JOUER AVEC LE FEU

Mon fils, ce facho

Pierre (Vincent Lindon) aime pareillement ses deux fils, qui n'ont pas tous les deux les mêmes fréquentations et les mêmes opinions politiques (©Felicita/Curiosa Films/France-3 Cinéma).
Pierre (Vincent Lindon) aime pareillement ses deux fils, qui n'ont pas tous les deux les mêmes fréquentations et les mêmes opinions politiques (©Felicita/Curiosa Films/France-3 Cinéma).

Vincent Lindon est un acteur hors du commun. Il le prouve une nouvelle fois –si besoin était– dans le film JOUER AVEC LE FEU (ce mercredi 22 janvier sur les écrans), dans lequel il interprète un père de famille désemparé quand il découvre que son fils aîné fricote avec les milieux d'extrême-droite.

Après le décès de sa femme plusieurs années auparavant, Pierre élève seul ses deux fils de 20 et 22 ans, Louis (Stefan Crepon) et Fus (Benjamin Voisin). Le cadet fait des études brillantes et s'apprête à rentrer à la Sorbonne. L'aîné est dans un IUT pour devenir métallurgiste et joue régulièrement au foot.

Mauvaises fréquentations

Les deux frères s'adorent et adorent leur père, la petite famille vit harmonieusement sous le même toit, dans une maison en Lorraine. Jusqu'au jour où Pierre apprend que Fus a de mauvaises fréquentations: ses principaux amis, rencontrés dans les tribunes du club de foot local ou dans des réunions de MMA, sont des activistes d'extrême-droite purs et durs.

Pierre, qui travaille de nuit sur les voies ferrées, a été jadis militant syndical à la SNCF mais ne milite plus. Il se demande comment et pourquoi son fils aîné a fait ces choix à l'opposé de ses convictions à lui, de l'éducation qu'il a donnée pareillement à ses deux fils, des valeurs humanistes qu'il leur a inculquées. "Je me sens trahi", dit-il à Fus…

Quatrième film

C'est le quatrième film des sœurs Delphine et Muriel Coulin, adapté d'un roman de Laurent Petitmangin paru en 2020, Ce qu'il faut de nuit (Ed. La Manufacture de livres). "Le roman pose une question sur laquelle nous avions envie de travailler: l’amour est-il forcément inconditionnel? Si tu commettais le pire, pourrais-je continuer à t’aimer?", dit Delphine Coulin. "Est-ce qu’aimer, ce n’est pas justement tout accepter, même le pire?", ajoute sa sœur Muriel.

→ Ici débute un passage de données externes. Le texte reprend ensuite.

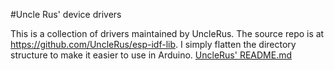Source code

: #Uncle Rus' device drivers

This is a collection of drivers maintained by UncleRus.  The source repo is at https://github.com/UncleRus/esp-idf-lib.  I simply flatten the directory structure to make it easier to use in Arduino.
[UncleRus' README.md](src-README.md)
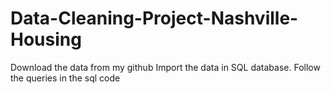 # Data-Cleaning-Project-Nashville-Housing
Download the data from my github 
Import the data in SQL database.
Follow the queries in the sql code
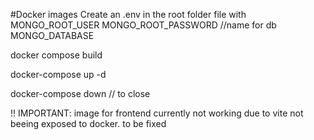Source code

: #Docker images
Create an .env in the root folder file with 
MONGO_ROOT_USER
MONGO_ROOT_PASSWORD
//name for db
MONGO_DATABASE

docker compose build

docker-compose up -d

docker-compose down // to close

!! IMPORTANT: image for frontend currently not working due to vite not beeing exposed to docker.
to be fixed 
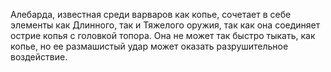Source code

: Алебарда, известная среди варваров как копье, сочетает в себе элементы как Длинного, так и Тяжелого оружия, так как она соединяет острие копья с головкой топора. Она не может так быстро тыкать, как копье, но ее размашистый удар может оказать разрушительное воздействие.  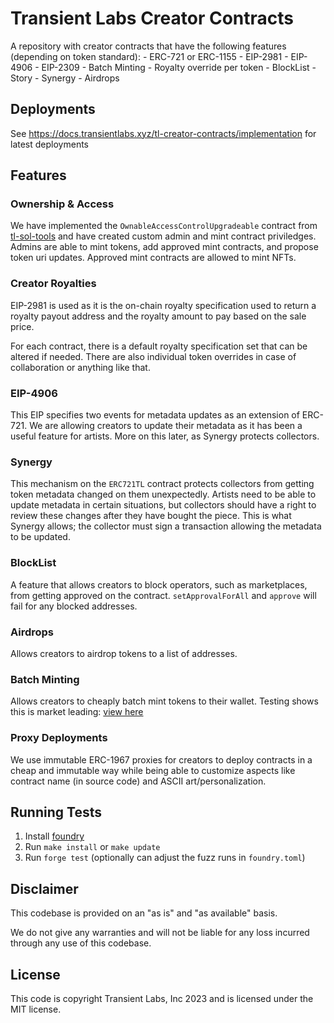# Transient Labs Creator Contracts
A repository with creator contracts that have the following features (depending on token standard):
    - ERC-721 or ERC-1155
    - EIP-2981
    - EIP-4906
    - EIP-2309
    - Batch Minting
    - Royalty override per token
    - BlockList
    - Story
    - Synergy
    - Airdrops

## Deployments
See https://docs.transientlabs.xyz/tl-creator-contracts/implementation for latest deployments

## Features
### Ownership & Access
We have implemented the `OwnableAccessControlUpgradeable` contract from [tl-sol-tools](https://github.com/Transient-Labs/tl-sol-tools) and have created custom admin and mint contract priviledges. Admins are able to mint tokens, add approved mint contracts, and propose token uri updates. Approved mint contracts are allowed to mint NFTs.

### Creator Royalties
EIP-2981 is used as it is the on-chain royalty specification used to return a royalty payout address and the royalty amount to pay based on the sale price. 

For each contract, there is a default royalty specification set that can be altered if needed. There are also individual token overrides in case of collaboration or anything like that.

### EIP-4906
This EIP specifies two events for metadata updates as an extension of ERC-721. We are allowing creators to update their metadata as it has been a useful feature for artists. More on this later, as Synergy protects collectors.

### Synergy
This mechanism on the `ERC721TL` contract protects collectors from getting token metadata changed on them unexpectedly. Artists need to be able to update metadata in certain situations, but collectors should have a right to review these changes after they have bought the piece. This is what Synergy allows; the collector must sign a transaction allowing the metadata to be updated.

### BlockList
A feature that allows creators to block operators, such as marketplaces, from getting approved on the contract. `setApprovalForAll` and `approve` will fail for any blocked addresses.

### Airdrops
Allows creators to airdrop tokens to a list of addresses.

### Batch Minting
Allows creators to cheaply batch mint tokens to their wallet. Testing shows this is market leading: [view here](https://docs.transientlabs.xyz/creator-contracts/ERC721TL)

### Proxy Deployments
We use immutable ERC-1967 proxies for creators to deploy contracts in a cheap and immutable way while being able to customize aspects like contract name (in source code) and ASCII art/personalization.

## Running Tests
1. Install [foundry](getfoundry.sh)
2. Run `make install` or `make update`
3. Run `forge test` (optionally can adjust the fuzz runs in `foundry.toml`)

## Disclaimer
This codebase is provided on an "as is" and "as available" basis.

We do not give any warranties and will not be liable for any loss incurred through any use of this codebase.

## License
This code is copyright Transient Labs, Inc 2023 and is licensed under the MIT license.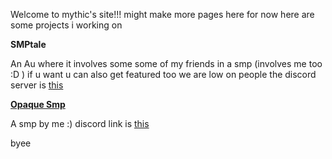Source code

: Welcome to mythic's site!!!
might make more pages here for now here are some projects i working on 

<b>SMPtale</b>

An Au where it involves some some of my friends in a smp (involves me too :D ) if u want u can also get 
featured too we are low on people the discord server is <a href="https://discord.gg/E2DJ5YcPky
">this</a>

<b> <a href="https://mythic4356.github.io/opaque_smp/">Opaque Smp</a> </b>

A smp by me :) discord link is <a href="https://discord.gg/CZ6NtHb3s7">this</a> 

byee
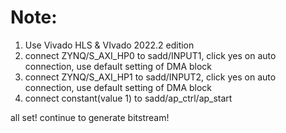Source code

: # Note:

1. Use Vivado HLS & VIvado 2022.2 edition
2. connect ZYNQ/S_AXI_HP0 to sadd/INPUT1, click yes on auto connection, use default setting of DMA block
3. connect ZYNQ/S_AXI_HP1 to sadd/INPUT2, click yes on auto connection, use default setting of DMA block
4. connect constant(value 1) to sadd/ap_ctrl/ap_start

all set! continue to generate bitstream!
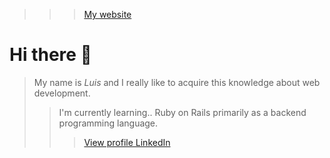 >>> [My website](https://fernanluis.github.io/)

# Hi there 👋 
> My name is *Luis* and I really like to acquire this knowledge about web development.
>> I'm currently learning..
>> Ruby on Rails primarily as a backend programming language.
>>> [View profile LinkedIn](https://www.linkedin.com/in/luisfernandoramos1986/)

<!--
**fernanluis/fernanluis** is a ✨ _special_ ✨ repository because its `README.md` (this file) appears on your GitHub profile.

Here are some ideas to get you started:

- 🔭 I’m currently working on ...
- 🌱 I’m currently learning ...
- 👯 I’m looking to collaborate on ...
- 🤔 I’m looking for help with ...
- 💬 Ask me about ...
- 📫 How to reach me: ...
- 😄 Pronouns: ...
- ⚡ Fun fact: ...
-->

Car les deux coréalisatrices n'ont pas voulu faire un film militant, elles abordent à peine les causes et les circonstances de l'adhésion du fils aîné aux idées d'extrême-droite: elles ont préféré mettre l'accent sur les relations familiales, entre père et fils, entre frères. Ce sont, explique Muriel Coulin, "trois hommes unis par quelque chose de très dur, la disparition de la mère. Et qui cherchent à continuer à faire famille malgré tout. Ils ne se résignent jamais à se perdre".

Séquences intimistes

Les scènes collectives (les matches de foot, les séances de MMA, des scènes de danse, les actions des militants) laissent ainsi souvent la place à des séquences intimistes, aux dialogues entre les trois: des interrogations et incompréhensions mais aussi des joies communes (quand tous trois assistent à un match de foot, dansent dans leur jardin lors d'une fête entre amis).

"À quel moment on ne reconnaît plus quelqu’un qu’on croit connaître parce que ses idées deviennent indéfendables?", s'interroge Muriel Coulin. "Ce sont des questions qui ne sont pas très souvent abordées au cinéma, alors qu’elles sont omniprésentes dans nos vies".

Deux jeunes acteurs talentueux

Pour réussir cette description d'un trio familial soudain bouleversé, les deux coréalisatrices ont bénéficié de l'interprétation de deux jeunes acteurs talentueux, Benjamin Voisin et Stefan Crepon, au jeu très juste, très crédibles, complices dans le film comme dans la vie.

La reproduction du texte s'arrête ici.